━━━━━ Source information ━━━━━

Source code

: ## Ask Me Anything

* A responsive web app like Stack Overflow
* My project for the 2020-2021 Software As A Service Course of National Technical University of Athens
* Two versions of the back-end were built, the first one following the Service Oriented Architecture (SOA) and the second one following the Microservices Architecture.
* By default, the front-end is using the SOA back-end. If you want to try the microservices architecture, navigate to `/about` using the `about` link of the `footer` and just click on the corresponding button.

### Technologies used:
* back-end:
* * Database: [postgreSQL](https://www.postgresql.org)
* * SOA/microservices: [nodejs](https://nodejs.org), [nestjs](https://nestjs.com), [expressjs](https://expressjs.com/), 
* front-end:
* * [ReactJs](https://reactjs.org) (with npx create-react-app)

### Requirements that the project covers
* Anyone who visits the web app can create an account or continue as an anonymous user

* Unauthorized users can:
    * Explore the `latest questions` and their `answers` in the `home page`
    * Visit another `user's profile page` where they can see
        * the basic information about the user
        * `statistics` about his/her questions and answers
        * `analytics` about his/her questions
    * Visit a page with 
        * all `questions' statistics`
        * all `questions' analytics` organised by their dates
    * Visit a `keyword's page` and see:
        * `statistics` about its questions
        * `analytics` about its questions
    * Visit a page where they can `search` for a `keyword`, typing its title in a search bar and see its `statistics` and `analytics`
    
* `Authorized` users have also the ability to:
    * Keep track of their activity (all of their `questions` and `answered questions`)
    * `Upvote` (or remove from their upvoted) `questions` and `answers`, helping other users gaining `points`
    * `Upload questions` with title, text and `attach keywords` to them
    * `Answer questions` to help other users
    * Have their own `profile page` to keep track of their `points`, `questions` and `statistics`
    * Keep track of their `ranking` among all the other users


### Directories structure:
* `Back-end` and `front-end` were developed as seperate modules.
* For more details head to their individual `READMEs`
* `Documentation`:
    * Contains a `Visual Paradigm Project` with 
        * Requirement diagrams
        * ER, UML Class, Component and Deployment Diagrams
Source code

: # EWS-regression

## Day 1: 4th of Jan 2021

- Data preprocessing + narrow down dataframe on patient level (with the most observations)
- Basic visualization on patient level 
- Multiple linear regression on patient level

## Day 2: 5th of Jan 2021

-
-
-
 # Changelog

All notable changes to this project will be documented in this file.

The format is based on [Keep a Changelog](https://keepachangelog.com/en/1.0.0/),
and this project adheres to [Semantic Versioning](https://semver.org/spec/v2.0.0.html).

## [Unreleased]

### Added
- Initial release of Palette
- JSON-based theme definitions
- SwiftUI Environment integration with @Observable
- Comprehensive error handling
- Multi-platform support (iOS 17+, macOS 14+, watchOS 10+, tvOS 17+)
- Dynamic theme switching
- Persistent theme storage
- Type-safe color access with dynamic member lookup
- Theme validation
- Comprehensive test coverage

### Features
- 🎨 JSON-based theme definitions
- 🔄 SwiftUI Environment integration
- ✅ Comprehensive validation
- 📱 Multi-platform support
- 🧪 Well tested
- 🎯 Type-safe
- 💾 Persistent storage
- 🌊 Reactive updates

━━━━━

▸ Assigned task: Take the lines from the top of the data through the one that contains "the Microservices Architecture." and copy them exactly, leaving out every line after it.

▸ Answer to the exercise:
Source code

: ## Ask Me Anything

* A responsive web app like Stack Overflow
* My project for the 2020-2021 Software As A Service Course of National Technical University of Athens
* Two versions of the back-end were built, the first one following the Service Oriented Architecture (SOA) and the second one following the Microservices Architecture.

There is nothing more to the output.